Task details: Please read the records below and return each line holding the string "that".

Data extracts:
━━━━
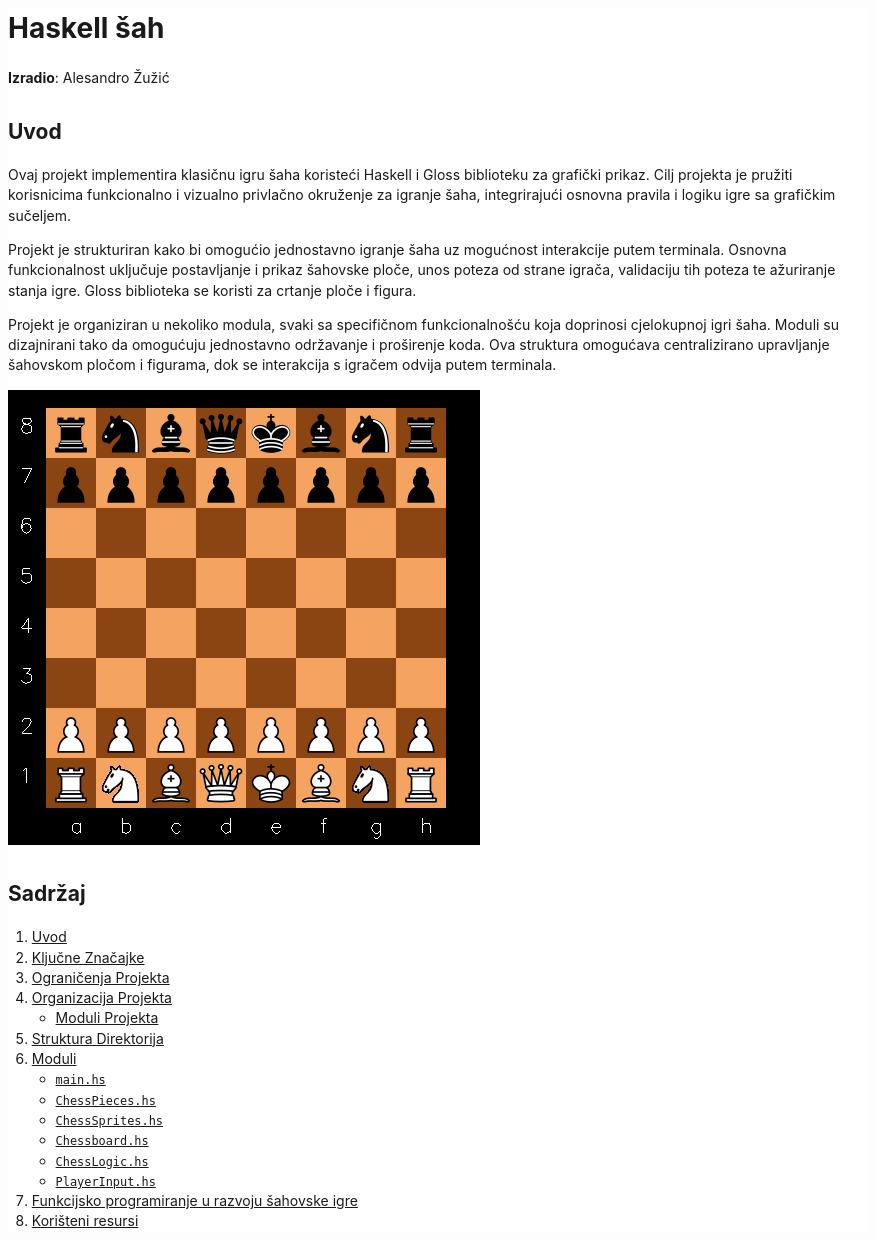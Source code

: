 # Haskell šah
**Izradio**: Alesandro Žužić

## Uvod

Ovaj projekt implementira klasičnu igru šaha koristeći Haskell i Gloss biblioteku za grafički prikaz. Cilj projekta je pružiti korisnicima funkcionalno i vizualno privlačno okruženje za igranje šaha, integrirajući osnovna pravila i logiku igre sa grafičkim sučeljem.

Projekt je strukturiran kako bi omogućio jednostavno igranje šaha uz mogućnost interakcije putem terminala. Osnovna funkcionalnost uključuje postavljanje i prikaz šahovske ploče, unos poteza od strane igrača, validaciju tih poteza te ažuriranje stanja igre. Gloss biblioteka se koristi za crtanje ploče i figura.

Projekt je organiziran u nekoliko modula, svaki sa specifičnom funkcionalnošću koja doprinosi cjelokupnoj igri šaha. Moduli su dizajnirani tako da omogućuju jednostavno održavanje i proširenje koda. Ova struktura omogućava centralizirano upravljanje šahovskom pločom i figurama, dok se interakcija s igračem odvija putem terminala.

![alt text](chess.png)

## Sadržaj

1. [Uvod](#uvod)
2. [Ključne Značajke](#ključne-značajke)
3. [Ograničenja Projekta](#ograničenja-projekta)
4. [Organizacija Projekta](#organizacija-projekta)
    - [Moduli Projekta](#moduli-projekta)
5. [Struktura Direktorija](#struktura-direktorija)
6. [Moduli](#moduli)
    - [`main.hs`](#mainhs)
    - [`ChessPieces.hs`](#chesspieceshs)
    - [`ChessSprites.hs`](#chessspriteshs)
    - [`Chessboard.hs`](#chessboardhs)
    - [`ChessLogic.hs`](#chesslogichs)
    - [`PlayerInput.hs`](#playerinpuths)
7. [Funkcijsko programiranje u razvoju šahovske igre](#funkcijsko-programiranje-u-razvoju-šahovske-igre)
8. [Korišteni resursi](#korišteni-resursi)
━━━━
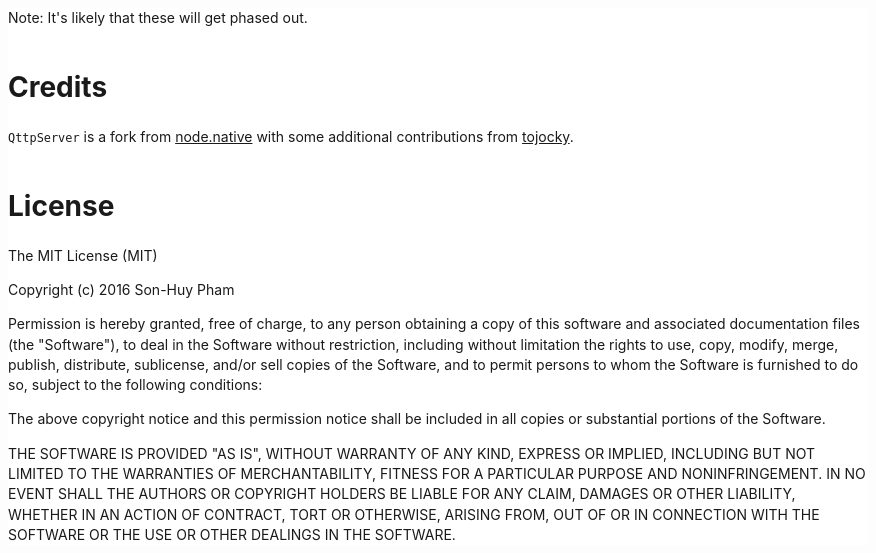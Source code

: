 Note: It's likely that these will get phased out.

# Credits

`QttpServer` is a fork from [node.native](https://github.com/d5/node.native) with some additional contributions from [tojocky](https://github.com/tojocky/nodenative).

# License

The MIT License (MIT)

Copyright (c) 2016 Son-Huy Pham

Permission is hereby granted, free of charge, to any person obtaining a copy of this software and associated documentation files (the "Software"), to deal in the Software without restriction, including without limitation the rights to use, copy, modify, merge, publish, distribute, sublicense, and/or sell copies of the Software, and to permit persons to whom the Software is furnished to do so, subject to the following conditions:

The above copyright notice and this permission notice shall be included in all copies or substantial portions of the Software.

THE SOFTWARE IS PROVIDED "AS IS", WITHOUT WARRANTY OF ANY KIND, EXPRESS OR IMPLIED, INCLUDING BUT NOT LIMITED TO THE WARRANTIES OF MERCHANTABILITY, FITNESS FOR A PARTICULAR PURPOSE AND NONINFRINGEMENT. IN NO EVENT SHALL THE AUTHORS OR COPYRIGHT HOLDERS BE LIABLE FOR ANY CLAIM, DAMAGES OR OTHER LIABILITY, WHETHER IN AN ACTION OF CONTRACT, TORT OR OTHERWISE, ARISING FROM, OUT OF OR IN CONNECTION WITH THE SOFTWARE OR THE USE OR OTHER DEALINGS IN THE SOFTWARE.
━━━━
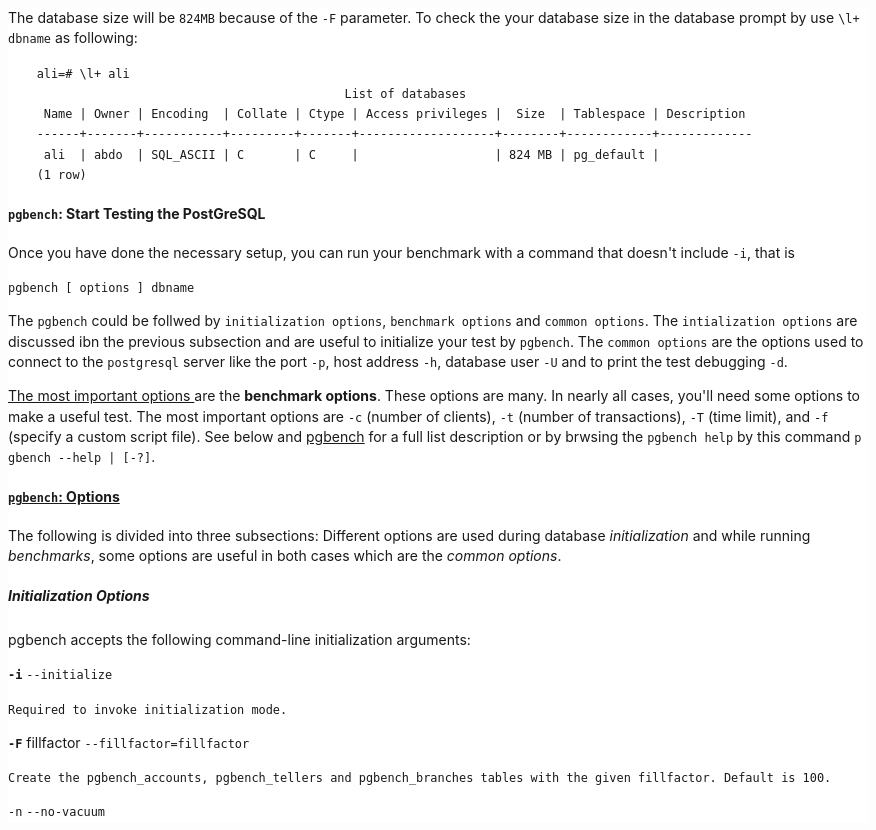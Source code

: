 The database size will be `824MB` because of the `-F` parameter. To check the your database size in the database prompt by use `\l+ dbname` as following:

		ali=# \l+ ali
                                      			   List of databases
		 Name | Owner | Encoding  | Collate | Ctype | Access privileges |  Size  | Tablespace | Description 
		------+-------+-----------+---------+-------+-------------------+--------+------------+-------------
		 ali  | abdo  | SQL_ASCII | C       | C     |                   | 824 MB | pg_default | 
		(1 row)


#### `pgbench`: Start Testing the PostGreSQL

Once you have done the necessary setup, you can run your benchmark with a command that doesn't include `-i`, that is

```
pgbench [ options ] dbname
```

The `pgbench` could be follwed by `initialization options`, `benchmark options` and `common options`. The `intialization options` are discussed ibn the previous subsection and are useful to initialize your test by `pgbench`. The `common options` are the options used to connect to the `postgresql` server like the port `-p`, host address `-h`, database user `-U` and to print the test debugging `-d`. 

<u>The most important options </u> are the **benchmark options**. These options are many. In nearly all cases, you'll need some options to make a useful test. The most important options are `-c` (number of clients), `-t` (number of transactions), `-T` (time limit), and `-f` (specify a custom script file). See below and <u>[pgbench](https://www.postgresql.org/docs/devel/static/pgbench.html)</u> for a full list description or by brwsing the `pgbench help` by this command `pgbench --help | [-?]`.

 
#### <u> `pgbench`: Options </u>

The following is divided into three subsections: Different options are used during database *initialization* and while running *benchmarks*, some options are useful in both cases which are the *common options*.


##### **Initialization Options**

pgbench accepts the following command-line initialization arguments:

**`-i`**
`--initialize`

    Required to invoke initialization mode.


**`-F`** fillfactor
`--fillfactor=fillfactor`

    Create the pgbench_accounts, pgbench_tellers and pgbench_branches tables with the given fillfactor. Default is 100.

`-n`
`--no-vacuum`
━━━━
Problem solution:
: Note: It's likely that these will get phased out.
Once you have done the necessary setup, you can run your benchmark with a command that doesn't include `-i`, that is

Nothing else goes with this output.